Prof. Rabl highlighted the need for efficient use of hardware resources to handle large amounts of data flow, as encountered at Ali Baba, where billions of records are processed every second. He pointed out that traditional stream processing schemes are often inefficient due to the recursive models employed, which involve many virtual method calls and poor cache locality.

The lecture emphasized the importance of using SIMD instructions to optimize database operations, noted the challenges to write, and the importance to maintain SIMD-optimized code across different hardware architectures. It also discussed the financial aspects of efficiency in cloud-based systems, pointing out that cloud providers have no interest in optimizing individual server performance.

The primary focus of the presentation was to demonstrate how the sophisticated techniques in stream processing and hardware implementation can result in more effective, faster, and more economical database systems, particularly in large data processing environments.
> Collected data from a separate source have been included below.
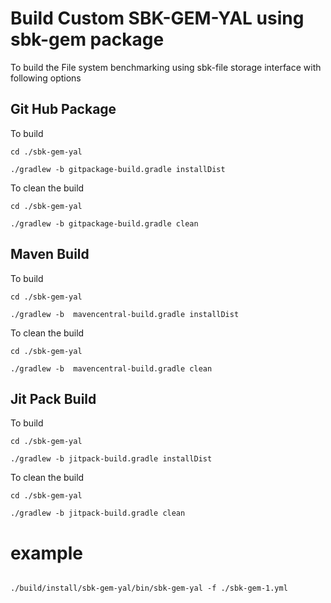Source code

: # Build Custom SBK-GEM-YAL using sbk-gem package 

To build the File system benchmarking using sbk-file storage interface with following options 

## Git Hub Package

To build
```
cd ./sbk-gem-yal

./gradlew -b gitpackage-build.gradle installDist

```

To clean the build

```
cd ./sbk-gem-yal

./gradlew -b gitpackage-build.gradle clean
```


## Maven Build

To build
```
cd ./sbk-gem-yal

./gradlew -b  mavencentral-build.gradle installDist

```

To clean the build

```
cd ./sbk-gem-yal

./gradlew -b  mavencentral-build.gradle clean
```

## Jit Pack Build

To build
```
cd ./sbk-gem-yal

./gradlew -b jitpack-build.gradle installDist

```

To clean the build

```
cd ./sbk-gem-yal

./gradlew -b jitpack-build.gradle clean
```


# example
```

./build/install/sbk-gem-yal/bin/sbk-gem-yal -f ./sbk-gem-1.yml

```
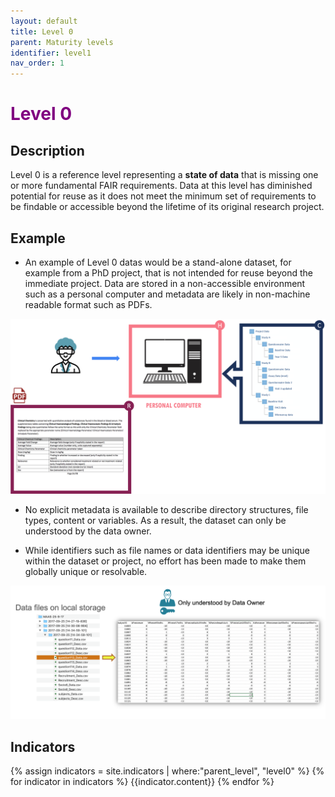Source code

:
 ```yaml
---
layout: default
title: Level 0
parent: Maturity levels
identifier: level1
nav_order: 1
---
```


# <span style="color:purple;font-weight:bold">Level 0</span>

## Description

Level 0 is a reference level representing a **state of data** that is missing one or more fundamental FAIR requirements. Data at this level has diminished potential for reuse as it does not meet the minimum set of requirements to be findable or accessible beyond the lifetime of its original research project.

## Example

* An example of Level 0 datas would be a stand-alone dataset, for example from a PhD project, that is not intended for reuse beyond the immediate project. Data are stored in a non-accessible environment such as a personal computer and metadata are likely in non-machine readable format such as PDFs.


![Level0-Overview](../../assets/images/examples/level0_overview.png)


* No explicit metadata is available to describe directory structures, file types, content or variables. As a result, the dataset can only be understood by the data owner.

* While identifiers such as file names or data identifiers may be unique within the dataset or project, no effort has been made to make them globally unique or resolvable.

![Level0-Storage](../../assets/images/examples/level0_storage.png) 

## Indicators

{% assign indicators = site.indicators | where:"parent_level", "level0" %}
{% for indicator in indicators %}
{{indicator.content}}
{% endfor %}






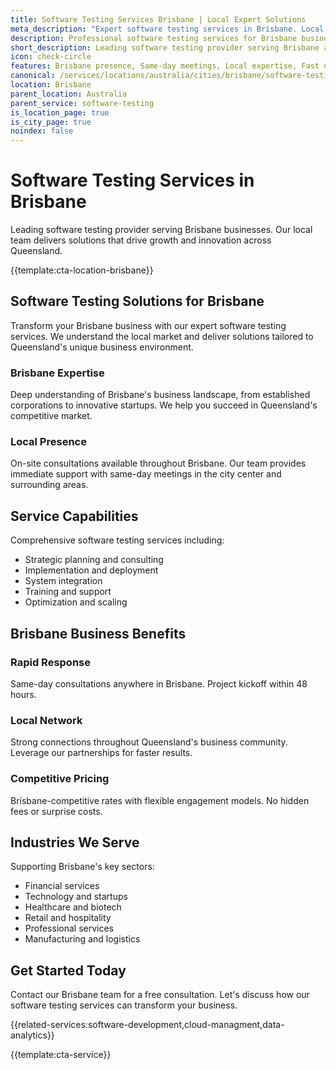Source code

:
 ```yaml
---
title: Software Testing Services Brisbane | Local Expert Solutions
meta_description: "Expert software testing services in Brisbane. Local team, same-day consultations, proven results. Transform your business today."
description: Professional software testing services for Brisbane businesses
short_description: Leading software testing provider serving Brisbane and Queensland.
icon: check-circle
features: Brisbane presence, Same-day meetings, Local expertise, Fast deployment, Competitive rates, Proven track record
canonical: /services/locations/australia/cities/brisbane/software-testing-brisbane.html
location: Brisbane
parent_location: Australia
parent_service: software-testing
is_location_page: true
is_city_page: true
noindex: false
---
```


# Software Testing Services in Brisbane

Leading software testing provider serving Brisbane businesses. Our local team delivers solutions that drive growth and innovation across Queensland.

{{template:cta-location-brisbane}}

## Software Testing Solutions for Brisbane

Transform your Brisbane business with our expert software testing services. We understand the local market and deliver solutions tailored to Queensland's unique business environment.

### Brisbane Expertise

Deep understanding of Brisbane's business landscape, from established corporations to innovative startups. We help you succeed in Queensland's competitive market.

### Local Presence

On-site consultations available throughout Brisbane. Our team provides immediate support with same-day meetings in the city center and surrounding areas.

## Service Capabilities

Comprehensive software testing services including:
- Strategic planning and consulting
- Implementation and deployment
- System integration
- Training and support
- Optimization and scaling

## Brisbane Business Benefits

### Rapid Response
Same-day consultations anywhere in Brisbane. Project kickoff within 48 hours.

### Local Network
Strong connections throughout Queensland's business community. Leverage our partnerships for faster results.

### Competitive Pricing
Brisbane-competitive rates with flexible engagement models. No hidden fees or surprise costs.

## Industries We Serve

Supporting Brisbane's key sectors:
- Financial services
- Technology and startups
- Healthcare and biotech
- Retail and hospitality
- Professional services
- Manufacturing and logistics

## Get Started Today

Contact our Brisbane team for a free consultation. Let's discuss how our software testing services can transform your business.

{{related-services:software-development,cloud-managment,data-analytics}}

{{template:cta-service}}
Written by Klara Munz, Fabien Kavuganyi and Mika Hoppe

References

[1]      Alibaba Cloud Community. 2024.000Z. Four Billion Records per Second! What is Behind Alibaba Double 11 - Flink Stream-Batch Unification Practice during Double 11 for the Very First Time (January 2024.000Z). Retrieved January 10, 2024.652Z from ​www.alibabacloud.com​/​blog/​four-billion-records-per-second-stream-batch-integration-implementation-of-alibaba-cloud-realtime-compute-for-apache-flink-during-double-11_596962.

[2]      Lawrence Benson, Tilmann Rabl, and Richard Ebeling. 2023. Evaluating SIMD Compiler-Intrinsics for Database Systems. Hasso Plattner Institute, University of Potsdam.

[3]      G. Graefe. 1994. Volcano-an extensible and parallel query evaluation system. IEEE Trans. Knowl. Data Eng. 6, 1, 120–135. DOI: doi.org/10.1109/69.273032.

[4]      Thomas Neumann. 2011. Efficiently compiling efficient query plans for modern hardware. Proc. VLDB Endow. 4, 9, 539–550. DOI: doi.org/10.14778/2002938.2002940.

[5]      Pedro Pedreira. 2023. Introducing Velox: An open source unified execution engine. Meta (Mar. 2023).

[6]      Tilmann Rabl. 2023. Hardware Efficient Stream Processing. Lecture Series on Database Research WiSe 2023/24.

[7]      Thomas Willhalm, Nicolae Popovici, Yazan Boshmaf, Hasso Plattner, Alexander Zeier, and Jan Schaffner. 2009. SIMD-Scan: Ultra Fast in-Memory Table Scan using on-Chip Vector Processing Units. Proc. VLDB Endow. 2, 1, 385–394. DOI: doi.org/10.14778/1687627.1687671.